In the mid-1990s, tens of thousands of Haitians and Cubans attempted to seek refuge in the United States during what was deemed Operation Sea Signal. Years before that, tens of thousands of Cubans exited their country for the United States during the Mariel Boatlift. Both of these events serve as examples of mass migration and historical reminders of how such events can affect a nation's security.

U.S. Department of Homeland Security (DHS) Secretary Janet Napolitano recently directed U.S. Immigration and Customs Enforcement (ICE) to develop a national-level mass migration plan. The plan must outline how to address the health care, sheltering, processing, transition and disposition of large numbers of undocumented individuals who may arrive in the United States as the result of mass migration.

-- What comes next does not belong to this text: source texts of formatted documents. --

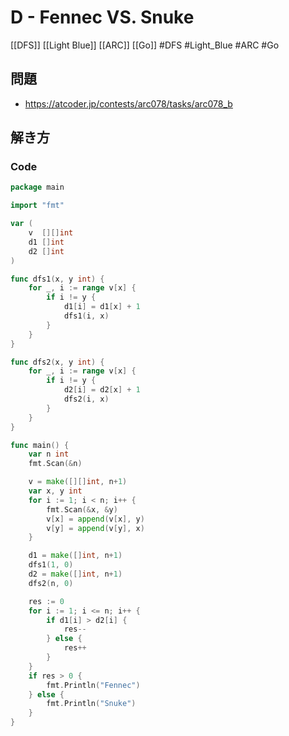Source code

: # D - Fennec VS. Snuke
[[DFS]] [[Light Blue]] [[ARC]] [[Go]]
#DFS #Light_Blue #ARC #Go 

## 問題
- https://atcoder.jp/contests/arc078/tasks/arc078_b

## 解き方
### Code
```go
package main

import "fmt"

var (
	v  [][]int
	d1 []int
	d2 []int
)

func dfs1(x, y int) {
	for _, i := range v[x] {
		if i != y {
			d1[i] = d1[x] + 1
			dfs1(i, x)
		}
	}
}

func dfs2(x, y int) {
	for _, i := range v[x] {
		if i != y {
			d2[i] = d2[x] + 1
			dfs2(i, x)
		}
	}
}

func main() {
	var n int
	fmt.Scan(&n)

	v = make([][]int, n+1)
	var x, y int
	for i := 1; i < n; i++ {
		fmt.Scan(&x, &y)
		v[x] = append(v[x], y)
		v[y] = append(v[y], x)
	}

	d1 = make([]int, n+1)
	dfs1(1, 0)
	d2 = make([]int, n+1)
	dfs2(n, 0)

	res := 0
	for i := 1; i <= n; i++ {
		if d1[i] > d2[i] {
			res--
		} else {
			res++
		}
	}
	if res > 0 {
		fmt.Println("Fennec")
	} else {
		fmt.Println("Snuke")
	}
}
```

ICE's immigration enforcement authorities provide the agency the expertise to lead the development and execution of this plan. ICE has a multitude of experience in caring for large numbers of people. On a daily basis, ICE houses nearly 33,000 detainees nationwide who await deportation or further legal action.

While this plan is a preventative measure, it is part of DHS' ongoing commitment to contingency planning for possible events that could affect our national security. It falls under the new Presidential Policy Directive on National Preparedness.

ICE is currently working with leadership from several other agencies, including the Department of Justice, Department of Defense, Department of State and Health and Human Services. Representatives from these agencies have identified the following three objectives:

Build a common understanding as to the task, scope, planning organization, planning process and milestones;
Educate the partner community on mass migration issues through a formal threat analysis and review of historical and current mass migration events;
Assign roles, responsibilities and tasks for the planning effort.
Gary Mead, executive associate director for ICE's Enforcement and Removal Operations (ERO), and Richard M. Chavez, director of the Office of Operations Coordination and Planning for DHS, have both spoken of the importance of the plan, emphasizing the complexity of the challenge facing the planning team, as well as the need for broad-based collaboration among all the agencies who have a stake in the domestic mass migration issue.

"It's really all about preparedness," said Mike Webster, acting unit chief for the ICE ERO Incident Response Unit. "The most important thing we can do is give our employees the tools they need to succeed at their job."